Srinagar’s almost 1,000 iconic houseboats have also been running empty. More than 50,000 jobs have been lost in the carpet industry alone.

Kashmir Valley’s famous apples are still waiting to be plucked from the trees because shops and cold storage units are shut and due to shortage of transport the apple growers also find it difficult to transport the apples outside the valley. If the situation continues through October, it will have devastating consequences, says an economic journalist, Masood Hussain.

Reports say that there is also a shortage of skilled labour in occupied Kashmir, as some 400,000 migrants have left since the lockdown began.

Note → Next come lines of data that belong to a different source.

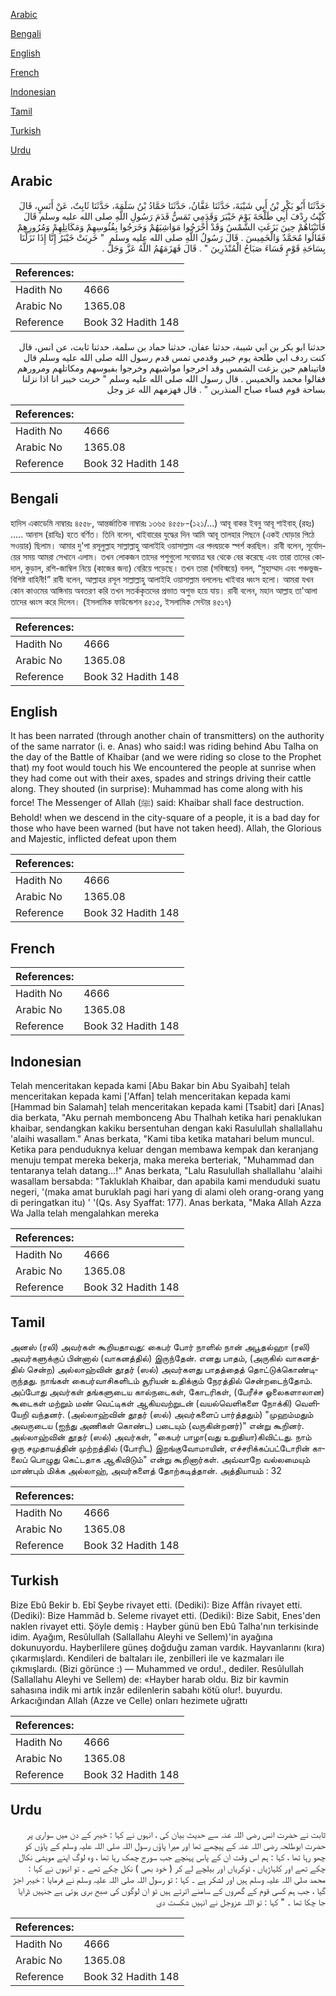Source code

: [Arabic](#arabic)

[Bengali](#bengali)

[English](#english)

[French](#french)

[Indonesian](#indonesian)

[Tamil](#tamil)

[Turkish](#turkish)

[Urdu](#urdu)

## Arabic


<div dir="rtl" lang="ar" style={{fontSize:'larger',backgroundColor:'#f8f9fa',padding:20}}>
حَدَّثَنَا أَبُو بَكْرِ بْنُ أَبِي شَيْبَةَ، حَدَّثَنَا عَفَّانُ، حَدَّثَنَا حَمَّادُ بْنُ سَلَمَةَ، حَدَّثَنَا ثَابِتٌ، عَنْ أَنَسٍ، قَالَ كُنْتُ رِدْفَ أَبِي طَلْحَةَ يَوْمَ خَيْبَرَ وَقَدَمِي تَمَسُّ قَدَمَ رَسُولِ اللَّهِ صلى الله عليه وسلم قَالَ فَأَتَيْنَاهُمْ حِينَ بَزَغَتِ الشَّمْسُ وَقَدْ أَخْرَجُوا مَوَاشِيَهُمْ وَخَرَجُوا بِفُئُوسِهِمْ وَمَكَاتِلِهِمْ وَمُرُورِهِمْ فَقَالُوا مُحَمَّدٌ وَالْخَمِيسَ ‏.‏ قَالَ رَسُولُ اللَّهِ صلى الله عليه وسلم ‏ "‏ خَرِبَتْ خَيْبَرُ إِنَّا إِذَا نَزَلْنَا بِسَاحَةِ قَوْمٍ فَسَاءَ صَبَاحُ الْمُنْذَرِينَ ‏"‏ ‏.‏ قَالَ فَهَزَمَهُمُ اللَّهُ عَزَّ وَجَلَّ ‏.‏
</div>
<div style={{backgroundColor:'#f8f9fa',padding:20, marginBottom: 10}}><table> <thead> <tr> <th>References:</th> <th></th> </tr> </thead> <tbody><tr><td>Hadith No</td><td>4666</td></tr><tr><td>Arabic No</td><td>1365.08</td></tr><tr><td>Reference</td><td>Book 32 Hadith 148</td></tr></tbody></table></div>


<div dir="rtl" lang="ar" style={{fontSize:'larger',backgroundColor:'#f8f9fa',padding:20}}>
حدثنا ابو بكر بن ابي شيبة، حدثنا عفان، حدثنا حماد بن سلمة، حدثنا ثابت، عن انس، قال كنت ردف ابي طلحة يوم خيبر وقدمي تمس قدم رسول الله صلى الله عليه وسلم قال فاتيناهم حين بزغت الشمس وقد اخرجوا مواشيهم وخرجوا بفيوسهم ومكاتلهم ومرورهم فقالوا محمد والخميس . قال رسول الله صلى الله عليه وسلم " خربت خيبر انا اذا نزلنا بساحة قوم فساء صباح المنذرين " . قال فهزمهم الله عز وجل
</div>
<div style={{backgroundColor:'#f8f9fa',padding:20, marginBottom: 10}}><table> <thead> <tr> <th>References:</th> <th></th> </tr> </thead> <tbody><tr><td>Hadith No</td><td>4666</td></tr><tr><td>Arabic No</td><td>1365.08</td></tr><tr><td>Reference</td><td>Book 32 Hadith 148</td></tr></tbody></table></div>

## Bengali


<div dir="ltr" lang="bn" style={{fontSize:'larger',backgroundColor:'#f8f9fa',padding:20}}>
হাদিস একাডেমি নাম্বারঃ ৪৫৫৮, আন্তর্জাতিক নাম্বারঃ ১৩৬৫ ৪৫৫৮-(১২১/...) আবূ বাকর ইবনু আবূ শাইবাহ্ (রহঃ) ..... আনাস (রাযিঃ) হতে বর্ণিত। তিনি বলেন, খাইবারের যুদ্ধের দিন আমি আবূ তালহার পিছনে (একই ঘোড়ার পিঠে সওয়ার) ছিলাম। আমার দু'পা রসূলুল্লাহ সাল্লাল্লাহু আলাইহি ওয়াসাল্লাম এর পদদ্বয়কে স্পর্শ করছিল। রাবী বলেন, সূর্যোদয়ের সময় আমরা সেখানে এলাম। তখন লোকজন তাদের পশুগুলো সবেমাত্র ঘর থেকে বের করেছে এবং তারা তাদের কোদাল, কুড়াল, রশি-জাম্বিল নিয়ে (কাজের জন্য) বেরিয়ে পড়েছে। তখন তারা (সবিস্ময়ে) বলল, “মুহাম্মাদ এবং পঞ্চভুজবিশিষ্ট বাহিনী!” রাবী বলেন, আল্লাহর রসূল সাল্লাল্লাহু আলাইহি ওয়াসাল্লাম বললেনঃ খাইবার ধ্বংস হলো। আমরা যখন কোন কাওমের আঙ্গিনায় অবতরণ করি তখন সতর্ককৃতদের প্রভাত অশুভ হয়ে যায়। রাবী বলেন, মহান আল্লাহ তা'আলা তাদের ধ্বংস করে দিলেন। (ইসলামিক ফাউন্ডেশন ৪৫১৫, ইসলামিক সেন্টার ৪৫১৭)
</div>
<div style={{backgroundColor:'#f8f9fa',padding:20, marginBottom: 10}}><table> <thead> <tr> <th>References:</th> <th></th> </tr> </thead> <tbody><tr><td>Hadith No</td><td>4666</td></tr><tr><td>Arabic No</td><td>1365.08</td></tr><tr><td>Reference</td><td>Book 32 Hadith 148</td></tr></tbody></table></div>

## English


<div dir="ltr" lang="en" style={{fontSize:'larger',backgroundColor:'#f8f9fa',padding:20}}>
It has been narrated (through another chain of transmitters) on the authority of the same narrator (i. e. Anas) who said:I was riding behind Abu Talha on the day of the Battle of Khaibar (and we were riding so close to the Prophet that) my foot would touch his We encountered the people at sunrise when they had come out with their axes, spades and strings driving their cattle along. They shouted (in surprise): Muhammad has come along with his force! The Messenger of Allah (ﷺ) said: Khaibar shall face destruction. Behold! when we descend in the city-square of a people, it is a bad day for those who have been warned (but have not taken heed). Allah, the Glorious and Majestic, inflicted defeat upon them
</div>
<div style={{backgroundColor:'#f8f9fa',padding:20, marginBottom: 10}}><table> <thead> <tr> <th>References:</th> <th></th> </tr> </thead> <tbody><tr><td>Hadith No</td><td>4666</td></tr><tr><td>Arabic No</td><td>1365.08</td></tr><tr><td>Reference</td><td>Book 32 Hadith 148</td></tr></tbody></table></div>

## French


<div dir="ltr" lang="fr" style={{fontSize:'larger',backgroundColor:'#f8f9fa',padding:20}}>

</div>
<div style={{backgroundColor:'#f8f9fa',padding:20, marginBottom: 10}}><table> <thead> <tr> <th>References:</th> <th></th> </tr> </thead> <tbody><tr><td>Hadith No</td><td>4666</td></tr><tr><td>Arabic No</td><td>1365.08</td></tr><tr><td>Reference</td><td>Book 32 Hadith 148</td></tr></tbody></table></div>

## Indonesian


<div dir="ltr" lang="id" style={{fontSize:'larger',backgroundColor:'#f8f9fa',padding:20}}>
Telah menceritakan kepada kami [Abu Bakar bin Abu Syaibah] telah menceritakan kepada kami ['Affan] telah menceritakan kepada kami [Hammad bin Salamah] telah menceritakan kepada kami [Tsabit] dari [Anas] dia berkata, "Aku pernah membonceng Abu Thalhah ketika hari penaklukan khaibar, sendangkan kakiku bersentuhan dengan kaki Rasulullah shallallahu 'alaihi wasallam." Anas berkata, "Kami tiba ketika matahari belum muncul. Ketika para penduduknya keluar dengan membawa kempak dan keranjang menuju tempat mereka bekerja, maka mereka berteriak, "Muhammad dan tentaranya telah datang…!" Anas berkata, "Lalu Rasulullah shallallahu 'alaihi wasallam bersabda: "Takluklah Khaibar, dan apabila kami menduduki suatu negeri, '(maka amat buruklah pagi hari yang di alami oleh orang-orang yang di peringatkan itu) ' '(Qs. Asy Syaffat: 177). Anas berkata, "Maka Allah Azza Wa Jalla telah mengalahkan mereka
</div>
<div style={{backgroundColor:'#f8f9fa',padding:20, marginBottom: 10}}><table> <thead> <tr> <th>References:</th> <th></th> </tr> </thead> <tbody><tr><td>Hadith No</td><td>4666</td></tr><tr><td>Arabic No</td><td>1365.08</td></tr><tr><td>Reference</td><td>Book 32 Hadith 148</td></tr></tbody></table></div>

## Tamil


<div dir="ltr" lang="ta" style={{fontSize:'larger',backgroundColor:'#f8f9fa',padding:20}}>
அனஸ் (ரலி) அவர்கள் கூறியதாவது: கைபர் போர் நாளில் நான் அபூதல்ஹா (ரலி) அவர்களுக்குப் பின்னால் (வாகனத்தில்) இருந்தேன். எனது பாதம், (அருகில் வாகனத்தில் சென்ற) அல்லாஹ்வின் தூதர் (ஸல்) அவர்களது பாதத்தைத் தொட்டுக்கொண்டிருந்தது. நாங்கள் கைபர்வாசிகளிடம் சூரியன் உதிக்கும் நேரத்தில் சென்றடைந்தோம். அப்போது அவர்கள் தங்களுடைய கால்நடைகள், கோடரிகள், (பேரீச்ச ஓலைகளாலான) கூடைகள் மற்றும் மண் வெட்டிகள் ஆகியவற்றுடன் (வயல்வெளிகளை நோக்கி) வெளியேறி வந்தனர். (அல்லாஹ்வின் தூதர் (ஸல்) அவர்களைப் பார்த்ததும்) "முஹம்மதும் அவருடைய (ஐந்து அணிகள் கொண்ட) படையும் (வருகின்றனர்)" என்று கூறினர். அல்லாஹ்வின் தூதர் (ஸல்) அவர்கள், "கைபர் பாழா(வது உறுதியா)கிவிட்டது. நாம் ஒரு சமுதாயத்தின் முற்றத்தில் (போரிட) இறங்குவோமாயின், எச்சரிக்கப்பட்டோரின் காலைப் பொழுது கெட்டதாக ஆகிவிடும்" என்று கூறினார்கள். அவ்வாறே வல்லமையும் மாண்பும் மிக்க அல்லாஹ், அவர்களைத் தோற்கடித்தான். அத்தியாயம் : 32
</div>
<div style={{backgroundColor:'#f8f9fa',padding:20, marginBottom: 10}}><table> <thead> <tr> <th>References:</th> <th></th> </tr> </thead> <tbody><tr><td>Hadith No</td><td>4666</td></tr><tr><td>Arabic No</td><td>1365.08</td></tr><tr><td>Reference</td><td>Book 32 Hadith 148</td></tr></tbody></table></div>

## Turkish


<div dir="ltr" lang="tr" style={{fontSize:'larger',backgroundColor:'#f8f9fa',padding:20}}>
Bize Ebû Bekir b. Ebî Şeybe rivayet etti. (Dediki): Bize Affân rivayet etti. (Dediki): Bize Hammâd b. Seleme rivayet etti. (Dediki): Bize Sabit, Enes'den naklen rivayet etti. Şöyle demiş : Hayber günü ben Ebû Talha'nın terkisinde idim. Ayağım, Resûlullah (Sallallahu Aleyhi ve Sellem)'in ayağına dokunuyordu. Hayberlilere güneş doğduğu zaman vardık. Hayvanlarını (kıra) çıkarmışlardı. Kendileri de baltaları ile, zenbilleri ile ve kazmaları ile çıkmışlardı. (Bizi görünce :) — Muhammed ve ordu!., dediler. Resûlullah (Sallallahu Aleyhi ve Sellem) de: «Hayber harab oldu. Biz bir kavmin sahasına indik mi artık inzâr edilenlerin sabahı kötü olur!. buyurdu. Arkacığından Allah (Azze ve Celle) onları hezimete uğrattı
</div>
<div style={{backgroundColor:'#f8f9fa',padding:20, marginBottom: 10}}><table> <thead> <tr> <th>References:</th> <th></th> </tr> </thead> <tbody><tr><td>Hadith No</td><td>4666</td></tr><tr><td>Arabic No</td><td>1365.08</td></tr><tr><td>Reference</td><td>Book 32 Hadith 148</td></tr></tbody></table></div>

## Urdu


<div dir="rtl" lang="ur" style={{fontSize:'larger',backgroundColor:'#f8f9fa',padding:20}}>
ثابت نے حضرت انس رضی اللہ عنہ سے حدیث بیان کی ، انہوں نے کہا : خیبر کے دن میں سواری پر حضرت ابوطلحہ رضی اللہ عنہ کے پیچھے تھا اور میرا پاؤں رسول اللہ صلی اللہ علیہ وسلم کے پاؤں کو چھو رہا تھا ، کہا : ہم اس وقت ان کے پاس پہنچے جب سورج چمک رہا تھا ، وہ لوگ اپنے مویشی نکال چکے تھے اور کلہاڑیاں ، ٹوکریاں اور بیلچے لے کر ( خود بھی ) نکل چکے تھے ۔ تو انہوں نے کہا : محمد صلی اللہ علیہ وسلم ہیں اور لشکر ہے ۔ کہا : تو رسول اللہ صلی اللہ علیہ وسلم نے فرمایا : خیبر اجڑ گیا ، جب ہم کسی قوم کے گھروں کے سامنے اترتے ہیں تو ان لوگوں کی صبح بری ہوتی ہے جنہیں ڈرایا جا چکا تھا ۔ " کہا : تو اللہ عزوجل نے انہیں شکست دی
</div>
<div style={{backgroundColor:'#f8f9fa',padding:20, marginBottom: 10}}><table> <thead> <tr> <th>References:</th> <th></th> </tr> </thead> <tbody><tr><td>Hadith No</td><td>4666</td></tr><tr><td>Arabic No</td><td>1365.08</td></tr><tr><td>Reference</td><td>Book 32 Hadith 148</td></tr></tbody></table></div>
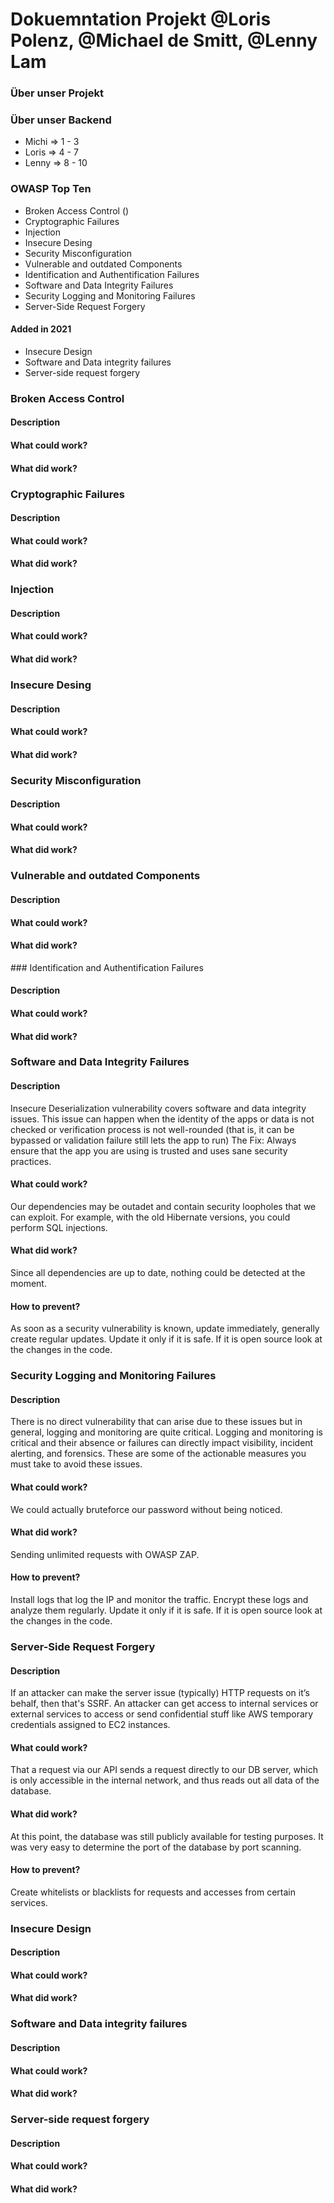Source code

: # Dokuemntation Projekt @Loris Polenz, @Michael de Smitt, @Lenny Lam


### Über unser Projekt


### Über unser Backend
- Michi => 1 - 3
- Loris => 4 - 7
- Lenny => 8 - 10

### OWASP Top Ten
- Broken Access Control ()
- Cryptographic Failures
- Injection
- Insecure Desing
- Security Misconfiguration
- Vulnerable and outdated Components
- Identification and Authentification Failures
- Software and Data Integrity Failures
- Security Logging and Monitoring Failures
- Server-Side Request Forgery

#### Added in 2021
- Insecure Design
- Software and Data integrity failures
- Server-side request forgery



### Broken Access Control
#### Description

#### What could work?

#### What did work?

### Cryptographic Failures
#### Description

#### What could work?

#### What did work?

### Injection
#### Description

#### What could work?

#### What did work?

### Insecure Desing
#### Description

#### What could work?

#### What did work?

### Security Misconfiguration
#### Description

#### What could work?

#### What did work?

### Vulnerable and outdated Components
#### Description

#### What could work?

#### What did work?

### Identification and Authentification Failures
#### Description

#### What could work?

#### What did work?

### Software and Data Integrity Failures
#### Description
Insecure Deserialization vulnerability covers software and data integrity issues. This issue can happen when the identity of the apps or data is not checked or verification process is not well-rounded (that is, it can be bypassed or validation failure still lets the app to run) The Fix: Always ensure that the app you are using is trusted and uses sane security practices.

#### What could work?
Our dependencies may be outadet and contain security loopholes that we can exploit. For example, with the old Hibernate versions, you could perform SQL injections.

#### What did work?
Since all dependencies are up to date, nothing could be detected at the moment.

#### How to prevent?
As soon as a security vulnerability is known, update immediately, generally create regular updates. Update it only if it is safe. If it is open source look at the changes in the code.

### Security Logging and Monitoring Failures
#### Description
There is no direct vulnerability that can arise due to these issues but in general, logging and monitoring are quite critical. Logging and monitoring is critical and their absence or failures can directly impact visibility, incident alerting, and forensics. These are some of the actionable measures you must take to avoid these issues.

#### What could work?
We could actually bruteforce our password without being noticed.

#### What did work?
Sending unlimited requests with OWASP ZAP.

#### How to prevent?
Install logs that log the IP and monitor the traffic. Encrypt these logs and analyze them regularly. Update it only if it is safe. If it is open source look at the changes in the code.

### Server-Side Request Forgery
#### Description
If an attacker can make the server issue (typically) HTTP requests on it’s behalf, then that's SSRF. An attacker can get access to internal services or external services to access or send confidential stuff like AWS temporary credentials assigned to EC2 instances.
#### What could work?
That a request via our API sends a request directly to our DB server, which is only accessible in the internal network, and thus reads out all data of the database.

#### What did work?
At this point, the database was still publicly available for testing purposes. It was very easy to determine the port of the database by port scanning.

#### How to prevent?
Create whitelists or blacklists for requests and accesses from certain services. 

### Insecure Design
#### Description

#### What could work?

#### What did work?

### Software and Data integrity failures
#### Description

#### What could work?

#### What did work?

### Server-side request forgery
#### Description

#### What could work?

#### What did work?

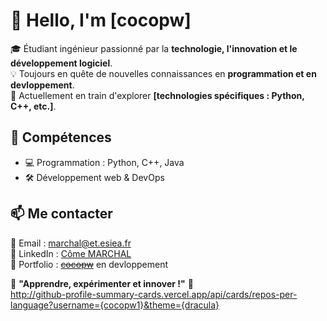 # 👋 Hello, I'm [cocopw]  

🎓 Étudiant ingénieur passionné par la **technologie, l'innovation et le développement logiciel**.  
💡 Toujours en quête de nouvelles connaissances en **programmation et en devloppement**.  
🔧 Actuellement en train d'explorer **[technologies spécifiques : Python, C++, etc.]**.  

## 🚀 Compétences  
- 💻 Programmation : Python, C++, Java
- 🛠️ Développement web & DevOps

## 📫 Me contacter  
📧 Email : [marchal@et.esiea.fr](mailto:marchal@et.esiea.fr)  
🔗 LinkedIn : [Côme MARCHAL](https://www.linkedin.com/in/c%C3%B4me-marchal-480462240)  
📂 Portfolio : ~~[cocopw](https://cocopw.fr)~~ en devloppement 

📌 **"Apprendre, expérimenter et innover !"** 🚀  
http://github-profile-summary-cards.vercel.app/api/cards/repos-per-language?username={cocopw1}&theme={dracula}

Residents of the Kashmir Valley have mocked Governor’s directive asking for lifting travel advisory which had dissuaded tourists from visiting the territory. They say who will want to come to Kashmir when even locals are finding it hard with curbs on all communication channels including the mobile phones and the internet.

On the other hand, powerful Democratic Senator Mark Warner, who is co-chair of the India Caucus in the US Senate, has said in a Tweet that he is disturbed by restrictions on communications and movement of people in occupied Kashmir, asking the Indian government to live up to democratic principles by allowing freedom of press, information and political participation.